Traffic Sign Recognition


The goals / steps of this project are the following:

  • Load the data set (see below for links to the project data set)
  • Explore, summarize and visualize the data set
  • Design, train and test a model architecture
  • Use the model to make predictions on new images
  • Analyze the softmax probabilities of the new images
  • Summarize the results with a written report

Step 1: Loading, Exploring and Visualizing the Data

In this project, the German Traffic Sign Dataset has been used to train a convolutional neural network. Each image is represented as a 32x32 pixel RGB image. The number of sign images is then split into Training, Validation and Testing sets as follows.

Data Number of Images
Training 34799
Validation 4410
Testing 12630

The testing data is never looked at except at the very end to calculate model performance. The data consists of 43 variety of traffic signs. An example of each sign from the training dataset has been shown below.

alt text

The number of images for each sign is not equal in the dataset. Some signs occur more frequently than the other. Thus, precaution needs to be taken so that the model is not biased towards more frequent signs. The frequency plot is given below.

alt text

Step 2: Data Enrichment and Preprocessing

Image Mirroring

First, the motivation is to increase the amount of data to enhance the learning. Some of the traffic signs have an axis of symmetry i.e. they are invariant to fliping them vertically, horizontally or diagonally. An example is the "Yield" sign which as a vertical axis of symmetry passing through its center. Including this flipped data will help the model capture this inherent symmetry in some of the traffic signs. Also, some pairs of signs interchange between each other on flipping like "Turn Right" becomes "Turn Left". The Symmetric properties of signs are given in the table below

ID Data Line of Symmetry
0 Speed limit (20km/h)
1 Speed limit (30km/h) Horizontal
2 Speed limit (50km/h)
3 Speed limit (60km/h)
4 Speed limit (70km/h)
5 Speed limit (80km/h) Horizontal
6 End of speed limit (80km/h)
7 Speed limit (100km/h)
8 Speed limit (120km/h)
9 No passing
10 No passing for vehicles over 3.5 metric tons
11 Right-of-way at the next intersection Vertical
12 Priority road Vertical, Horizontal
13 Yield Vertical
14 Stop
15 No vehicles Vertical, Horizontal
16 Vehicles over 3.5 metric tons prohibited
17 No entry Vertical, Horizontal
18 General caution Vertical
19 Dangerous curve to the left Interchange 1
20 Dangerous curve to the right Interchange 1
21 Double curve
22 Bumpy road Vertical
23 Slippery road
24 Road narrows on the right
25 Road work
26 Traffic signals Vertical
27 Pedestrians
28 Children crossing
29 Bicycles crossing
30 Beware of ice/snow Vertical
31 Wild animals crossing
32 End of all speed and passing limits Diagonal
33 Turn right ahead Interchange 2
34 Turn left ahead Interchange 2
35 Ahead only Vertical
36 Go straight or right Interchange 3
37 Go straight or left Interchange 3
38 Keep right Interchange 4
39 Keep left Interchange 4
40 Roundabout mandatory Diagonal
41 End of no passing
42 End of no passing by vehicles over 3.5 metric tons

Using these symmeric properties, the amount of training data is increased to 56368 images. Some newally added images are shown below.

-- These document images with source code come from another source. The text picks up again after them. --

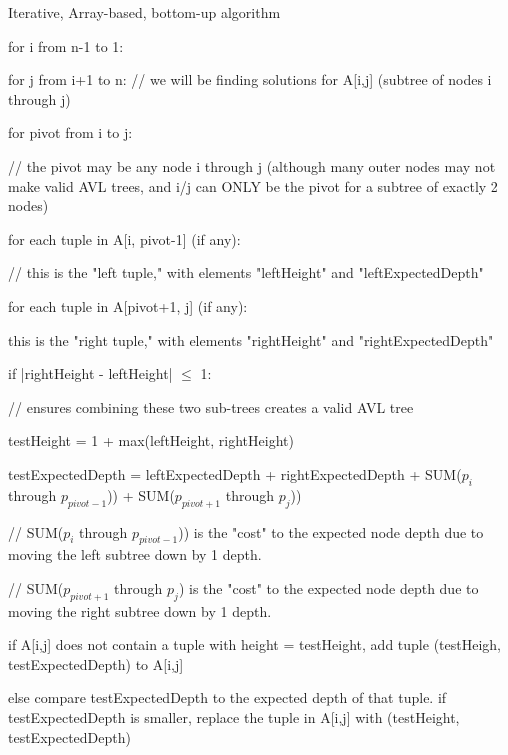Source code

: \documentclass[a4paper]{article}
\begin{document}
Iterative, Array-based, bottom-up algorithm
\begin{myEnumerate}
\item for i from n-1 to 1:
\begin{myEnumerate}
\item for j from i+1 to n: // we will be finding solutions for A[i,j] (subtree of nodes i through j)
\begin{myEnumerate}
\item for pivot from i to j:
    \begin{myEnumerate}
    \item // the pivot may be any node i through j (although many outer nodes may not make valid AVL trees, and i/j can ONLY be the pivot for a subtree of exactly 2 nodes)
    \item for each tuple in A[i, pivot-1] (if any):
        \begin{myEnumerate}
        \item // this is the "left tuple," with elements "leftHeight" and "leftExpectedDepth"
        \item for each tuple in A[pivot+1, j] (if any):
            \begin{myEnumerate}
            \item this is the "right tuple," with elements "rightHeight" and "rightExpectedDepth"
            \item if |rightHeight - leftHeight| $\leq$ 1: 
                \begin{myEnumerate}
                \item // ensures combining these two sub-trees creates a valid AVL tree
                \item testHeight = 1 + max(leftHeight, rightHeight)
                \item testExpectedDepth = leftExpectedDepth + rightExpectedDepth + SUM($p_i$ through $p_{pivot-1}$)) + SUM($p_{pivot+1}$ through $p_{j}$))
                \item // SUM($p_i$ through $p_{pivot-1}$)) is the "cost" to the expected node depth due to moving the left subtree down by 1 depth.
                \item // SUM($p_{pivot+1}$ through $p_{j}$) is the "cost" to the expected node depth due to moving the right subtree down by 1 depth.
                \item if A[i,j] does not contain a tuple with height = testHeight, add tuple (testHeigh, testExpectedDepth) to A[i,j]
                \item else compare testExpectedDepth to the expected depth of that tuple. if testExpectedDepth is smaller, replace the tuple in A[i,j] with (testHeight, testExpectedDepth)
                \end{myEnumerate}
            \end{myEnumerate}
        \end{myEnumerate}
    \end{myEnumerate}
\end{myEnumerate}
\end{myEnumerate}
\end{myEnumerate}
                        
\end{document}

Horizontal Symmetry: "Speed Limit 80km/h" alt text

Vertical Symmetry: "Ahead Only" alt text

Diagonal Symmetry: "End of all speed and passing limit" alt text

Vertical and Horizontal Symmetry: "Priority Road" alt text

Sign Interchange: "Keep Right" alt text

Image Rotation and Projection transformation

In real world, a traffic sign can be viewed from a car at a slight camera angle or rotation. To make the learning algorithm more robust to such changes, minor modifications to training data is done and added. After this step, the training data consists of 225472 traffic sign images. A sample modification is shown below.

Rotation transformation of a sign image alt text

Prespective transformation of a sign image alt text

This step concludes the enrichment of training data.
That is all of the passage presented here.